[Input material — start]

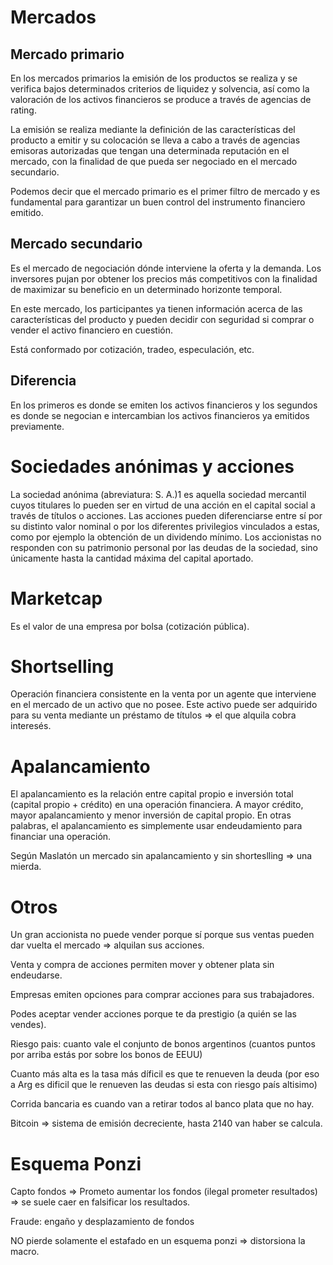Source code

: # Mercados

## Mercado primario

En los mercados primarios la emisión de los productos se realiza y se verifica bajos determinados criterios de liquidez y solvencia, así como la valoración de los activos financieros se produce a través de agencias de rating.

La emisión se realiza mediante la definición de las características del producto a emitir y su colocación se lleva a cabo a través de agencias emisoras autorizadas que tengan una determinada reputación en el mercado, con la finalidad de que pueda ser negociado en el mercado secundario.

Podemos decir que el mercado primario es el primer filtro de mercado y es fundamental para garantizar un buen control del instrumento financiero emitido.

## Mercado secundario

Es el mercado de negociación dónde interviene la oferta y la demanda.
Los inversores pujan por obtener los precios más competitivos con la finalidad de maximizar su beneficio en un determinado horizonte temporal.

En este mercado, los participantes ya tienen información acerca de las características del producto y pueden decidir con seguridad si comprar o vender el activo financiero en cuestión.

Está conformado por cotización, tradeo, especulación, etc.

## Diferencia

En los primeros es donde se emiten los activos financieros y los segundos es donde se negocian e intercambian los activos financieros ya emitidos previamente.

# Sociedades anónimas y acciones

La sociedad anónima (abreviatura: S. A.)1 es aquella sociedad mercantil cuyos titulares lo pueden ser en virtud de una acción en el capital social a través de títulos o acciones. Las acciones pueden diferenciarse entre sí por su distinto valor nominal o por los diferentes privilegios vinculados a estas, como por ejemplo la obtención de un dividendo mínimo. Los accionistas no responden con su patrimonio personal por las deudas de la sociedad, sino únicamente hasta la cantidad máxima del capital aportado.

# Marketcap

Es el valor de una empresa por bolsa (cotización pública).

# Shortselling

Operación financiera consistente en la venta por un agente que interviene en el mercado de un activo que no posee. Este activo puede ser adquirido para su venta mediante un préstamo de títulos => el que alquila cobra interesés.

# Apalancamiento

El apalancamiento es la relación entre capital propio e inversión total (capital propio + crédito) en una operación financiera. A mayor crédito, mayor apalancamiento y menor inversión de capital propio. En otras palabras, el apalancamiento es simplemente usar endeudamiento para financiar una operación. 

Según Maslatón un mercado sin apalancamiento y sin shorteslling => una mierda.

# Otros

Un gran accionista no puede vender porque sí porque sus ventas pueden dar vuelta el mercado => alquilan sus acciones.

Venta y compra de acciones permiten mover y obtener plata sin endeudarse.

Empresas emiten opciones para comprar acciones para sus trabajadores. 

Podes aceptar vender acciones porque te da prestigio (a quién se las vendes).

Riesgo pais: cuanto vale el conjunto de bonos argentinos (cuantos puntos por arriba estás por sobre los bonos de EEUU)

Cuanto más alta es la tasa más díficil es que te renueven la deuda (por eso a Arg es dificil que le renueven las deudas si esta con riesgo país altisimo)

Corrida bancaria es cuando van a retirar todos al banco plata que no hay.

Bitcoin => sistema de emisión decreciente, hasta 2140 van haber se calcula.

# Esquema Ponzi

Capto fondos => Prometo aumentar los fondos (ilegal prometer resultados) => se suele caer en falsificar los resultados.

Fraude: engaño y desplazamiento de fondos

NO pierde solamente el estafado en un esquema ponzi => distorsiona la macro.
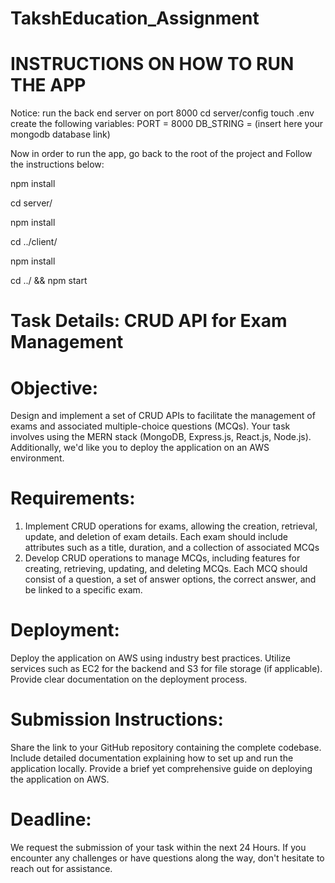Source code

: # TakshEducation_Assignment

# INSTRUCTIONS ON HOW TO RUN THE APP
Notice: run the back end server on port 8000
cd server/config
touch .env
create the following variables:
PORT = 8000
DB_STRING = (insert here your mongodb database link)

Now in order to run the app, go back to the root of the project and Follow the instructions below:


npm install


cd server/


npm install


cd ../client/


npm install


cd ../ && npm start
# Task Details: CRUD API for Exam Management

# Objective:
Design and implement a set of CRUD APIs to facilitate the management of exams and associated multiple-choice questions (MCQs). Your task involves using the MERN stack (MongoDB, Express.js, React.js, Node.js). Additionally, we'd like you to deploy the application on an AWS environment.

# Requirements:
1) Implement CRUD operations for exams, allowing the creation, retrieval, update, and deletion of exam details.
Each exam should include attributes such as a title, duration, and a collection of associated MCQs
2) Develop CRUD operations to manage MCQs, including features for creating, retrieving, updating, and deleting MCQs.
Each MCQ should consist of a question, a set of answer options, the correct answer, and be linked to a specific exam.

# Deployment:
Deploy the application on AWS using industry best practices.
Utilize services such as EC2 for the backend and S3 for file storage (if applicable).
Provide clear documentation on the deployment process.

# Submission Instructions:
Share the link to your GitHub repository containing the complete codebase.
Include detailed documentation explaining how to set up and run the application locally.
Provide a brief yet comprehensive guide on deploying the application on AWS.

# Deadline:
We request the submission of your task within the next 24 Hours. If you encounter any challenges or have questions along the way, don't hesitate to reach out for assistance.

[Input material — finish]

— Exercise instructions —
All lines in the listing above with the string "operations" should be returned.

— Exercise result —
1) Implement CRUD operations for exams, allowing the creation, retrieval, update, and deletion of exam details.
2) Develop CRUD operations to manage MCQs, including features for creating, retrieving, updating, and deleting MCQs.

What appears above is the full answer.